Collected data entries
- Opening Delimiter -
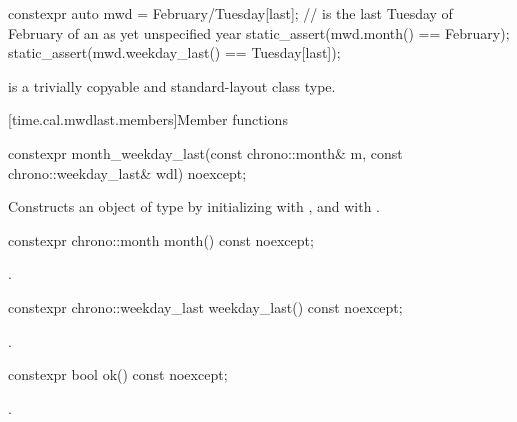 \pnum
\begin{example}
\begin{codeblock}
constexpr auto mwd
    = February/Tuesday[last];   //  is the last Tuesday of February of an as yet unspecified year
static_assert(mwd.month() == February);
static_assert(mwd.weekday_last() == Tuesday[last]);
\end{codeblock}
\end{example}

\pnum
{} is a trivially copyable and standard-layout class type.

[time.cal.mwdlast.members]{Member functions}

%
\begin{itemdecl}
constexpr month_weekday_last(const chrono::month& m,
                             const chrono::weekday_last& wdl) noexcept;
\end{itemdecl}

\begin{itemdescr}
\pnum
\effects
Constructs an object of type  by
initializing  with , and  with .
\end{itemdescr}

%
\begin{itemdecl}
constexpr chrono::month month() const noexcept;
\end{itemdecl}

\begin{itemdescr}
\pnum
\returns
{}.
\end{itemdescr}

%
\begin{itemdecl}
constexpr chrono::weekday_last weekday_last() const noexcept;
\end{itemdecl}

\begin{itemdescr}
\pnum
\returns
{}.
\end{itemdescr}

%
\begin{itemdecl}
constexpr bool ok() const noexcept;
\end{itemdecl}

\begin{itemdescr}
\pnum
\returns
{}.
\end{itemdescr}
- Closing Delimiter -
Repeat the data above in full and exactly. Omit every image.

 \pnum
\begin{example}
\begin{codeblock}
constexpr auto mwd
    = February/Tuesday[last];   //  is the last Tuesday of February of an as yet unspecified year
static_assert(mwd.month() == February);
static_assert(mwd.weekday_last() == Tuesday[last]);
\end{codeblock}
\end{example}

\pnum
{} is a trivially copyable and standard-layout class type.

[time.cal.mwdlast.members]{Member functions}

%
\begin{itemdecl}
constexpr month_weekday_last(const chrono::month& m,
                             const chrono::weekday_last& wdl) noexcept;
\end{itemdecl}

\begin{itemdescr}
\pnum
\effects
Constructs an object of type  by
initializing  with , and  with .
\end{itemdescr}

%
\begin{itemdecl}
constexpr chrono::month month() const noexcept;
\end{itemdecl}

\begin{itemdescr}
\pnum
\returns
{}.
\end{itemdescr}

%
\begin{itemdecl}
constexpr chrono::weekday_last weekday_last() const noexcept;
\end{itemdecl}

\begin{itemdescr}
\pnum
\returns
{}.
\end{itemdescr}

%
\begin{itemdecl}
constexpr bool ok() const noexcept;
\end{itemdecl}

\begin{itemdescr}
\pnum
\returns
{}.
\end{itemdescr}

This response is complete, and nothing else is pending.